Mario Flores Pedraza

Todo sistema político corrupto produce gobiernos fallidos.
México tiene un sistema político corrupto.
Por tanto, México está condenado a gobiernos fallidos.

Puede parecer una conclusión cínica, pero en realidad es solo la aplicación austera de la lógica. No importa cuántos discursos de renovación se pronuncien, cuántas promesas de transformación se vendan como evangelio, ni cuántos outsiders emergen como redentores de una patria herida. En México, el problema no es quién gobierna: es el sistema que gobierna a quien gobierna.

La corrupción en México no es un defecto accidental, es una forma sustancial. Aristóteles diría que el sistema político mexicano ha adquirido una “segunda naturaleza”, donde el vicio ha reemplazado a la virtud como principio organizador. No hablamos de individuos corruptos actuando dentro de un marco neutral; hablamos de un marco institucional diseñado —o deformado— para corromper.

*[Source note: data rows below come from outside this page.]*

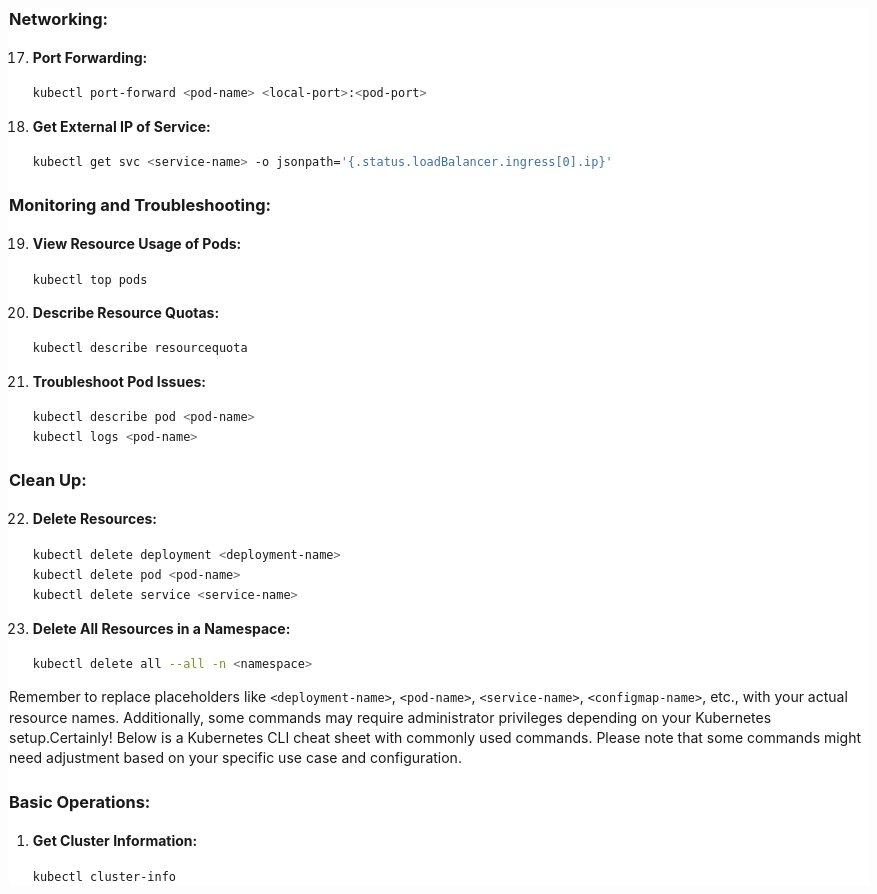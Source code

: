 ### Networking:

17. **Port Forwarding:**
    ```bash
    kubectl port-forward <pod-name> <local-port>:<pod-port>
    ```

18. **Get External IP of Service:**
    ```bash
    kubectl get svc <service-name> -o jsonpath='{.status.loadBalancer.ingress[0].ip}'
    ```

### Monitoring and Troubleshooting:

19. **View Resource Usage of Pods:**
    ```bash
    kubectl top pods
    ```

20. **Describe Resource Quotas:**
    ```bash
    kubectl describe resourcequota
    ```

21. **Troubleshoot Pod Issues:**
    ```bash
    kubectl describe pod <pod-name>
    kubectl logs <pod-name>
    ```

### Clean Up:

22. **Delete Resources:**
    ```bash
    kubectl delete deployment <deployment-name>
    kubectl delete pod <pod-name>
    kubectl delete service <service-name>
    ```

23. **Delete All Resources in a Namespace:**
    ```bash
    kubectl delete all --all -n <namespace>
    ```

Remember to replace placeholders like `<deployment-name>`, `<pod-name>`, `<service-name>`, `<configmap-name>`, etc., with your actual resource names. Additionally, some commands may require administrator privileges depending on your Kubernetes setup.Certainly! Below is a Kubernetes CLI cheat sheet with commonly used commands. Please note that some commands might need adjustment based on your specific use case and configuration.

### Basic Operations:

1. **Get Cluster Information:**
   ```bash
   kubectl cluster-info
   ```
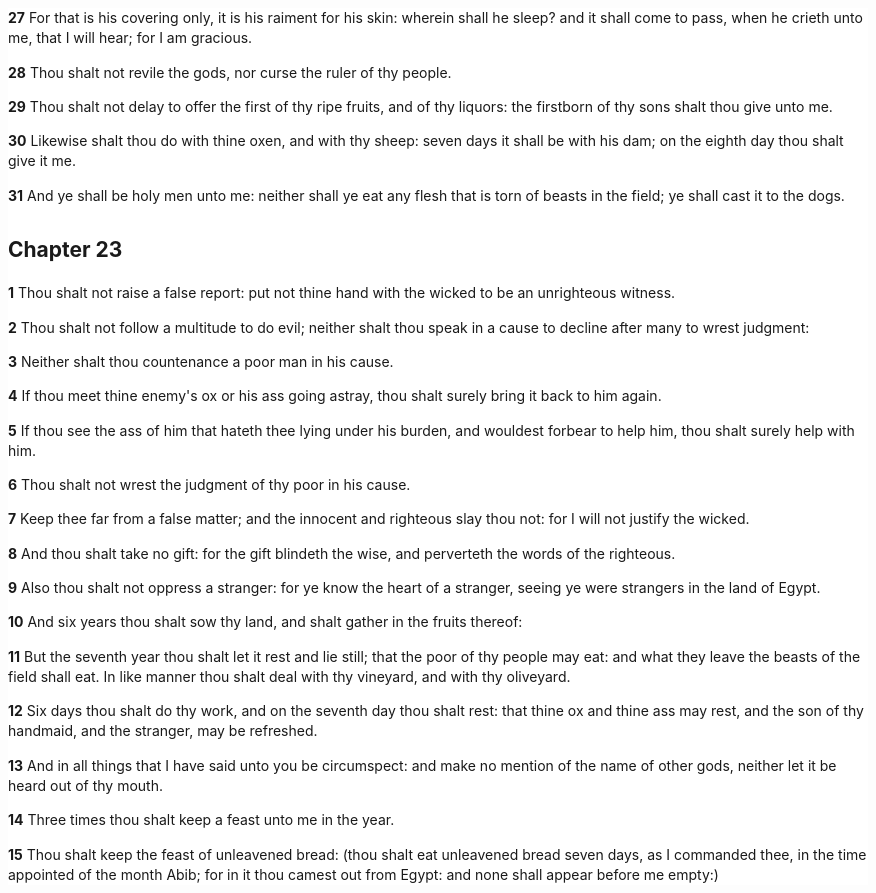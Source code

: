 **27** For that is his covering only, it is his raiment for his skin: wherein shall he sleep? and it shall come to pass, when he crieth unto me, that I will hear; for I am gracious.

**28** Thou shalt not revile the gods, nor curse the ruler of thy people.

**29** Thou shalt not delay to offer the first of thy ripe fruits, and of thy liquors: the firstborn of thy sons shalt thou give unto me.

**30** Likewise shalt thou do with thine oxen, and with thy sheep: seven days it shall be with his dam; on the eighth day thou shalt give it me.

**31** And ye shall be holy men unto me: neither shall ye eat any flesh that is torn of beasts in the field; ye shall cast it to the dogs.

## Chapter 23

**1** Thou shalt not raise a false report: put not thine hand with the wicked to be an unrighteous witness.

**2** Thou shalt not follow a multitude to do evil; neither shalt thou speak in a cause to decline after many to wrest judgment:

**3** Neither shalt thou countenance a poor man in his cause.

**4** If thou meet thine enemy's ox or his ass going astray, thou shalt surely bring it back to him again.

**5** If thou see the ass of him that hateth thee lying under his burden, and wouldest forbear to help him, thou shalt surely help with him.

**6** Thou shalt not wrest the judgment of thy poor in his cause.

**7** Keep thee far from a false matter; and the innocent and righteous slay thou not: for I will not justify the wicked.

**8** And thou shalt take no gift: for the gift blindeth the wise, and perverteth the words of the righteous.

**9** Also thou shalt not oppress a stranger: for ye know the heart of a stranger, seeing ye were strangers in the land of Egypt.

**10** And six years thou shalt sow thy land, and shalt gather in the fruits thereof:

**11** But the seventh year thou shalt let it rest and lie still; that the poor of thy people may eat: and what they leave the beasts of the field shall eat. In like manner thou shalt deal with thy vineyard, and with thy oliveyard.

**12** Six days thou shalt do thy work, and on the seventh day thou shalt rest: that thine ox and thine ass may rest, and the son of thy handmaid, and the stranger, may be refreshed.

**13** And in all things that I have said unto you be circumspect: and make no mention of the name of other gods, neither let it be heard out of thy mouth.

**14** Three times thou shalt keep a feast unto me in the year.

**15** Thou shalt keep the feast of unleavened bread: (thou shalt eat unleavened bread seven days, as I commanded thee, in the time appointed of the month Abib; for in it thou camest out from Egypt: and none shall appear before me empty:)
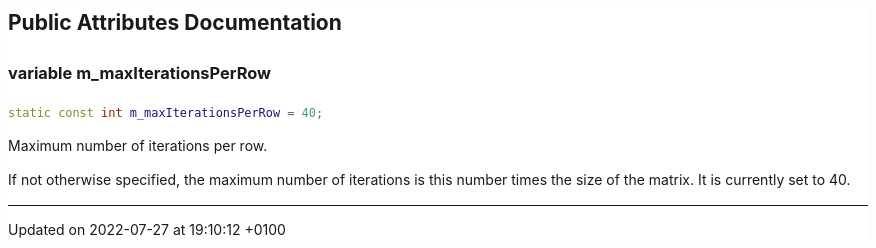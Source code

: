 ## Public Attributes Documentation

### variable m_maxIterationsPerRow

```cpp
static const int m_maxIterationsPerRow = 40;
```

Maximum number of iterations per row. 

If not otherwise specified, the maximum number of iterations is this number times the size of the matrix. It is currently set to 40. 


-------------------------------

Updated on 2022-07-27 at 19:10:12 +0100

Todo nuevo actor que ingresa al escenario —ya sea legislador de izquierda o tecnócrata neoliberal, burócrata bienintencionado o fiscal independiente— queda atrapado en una red densa y viscosa de compromisos cruzados: empresarios que financian campañas esperando contratos; sindicatos que intercambian lealtad por canonjías; cárteles que aseguran zonas de silencio a cambio de impunidad; medios que negocian verdades al mejor postor. Cada engrane gira no por ideales, sino por pactos. Pactos que nadie firma, pero todos entienden.

La physis del sistema, su naturaleza interna, ha sido moldeada por décadas de simbiosis entre el poder político, económico y criminal. Cambiar los rostros no altera la estructura. Y sin alterar la estructura, los resultados están predeterminados. Como en la tragedia griega, el destino es inevitable: los que intentan cambiar al monstruo son devorados por él.

Entonces, ¿qué hacer? Tal vez lo primero sea dejar de fingir que bastan elecciones limpias, alternancias civilizadas o discursos incendiarios. Nada cambia si lo que cambia es solo la máscara. La tarea, si es que aún es posible, no es ganar el poder, sino rediseñar el poder: construir una arquitectura institucional capaz de contener a los hombres y no de ser contenida por sus ambiciones.

Aristóteles sostenía que la mejor constitución es la que logra equilibrar los intereses de los muchos y los pocos. En México, ni los muchos ni los pocos están interesados en el equilibrio: cada uno quiere el botín. Y mientras eso no cambie, el sistema seguirá siendo lo que es: una maquinaria perfecta para destruir toda voluntad de transformación.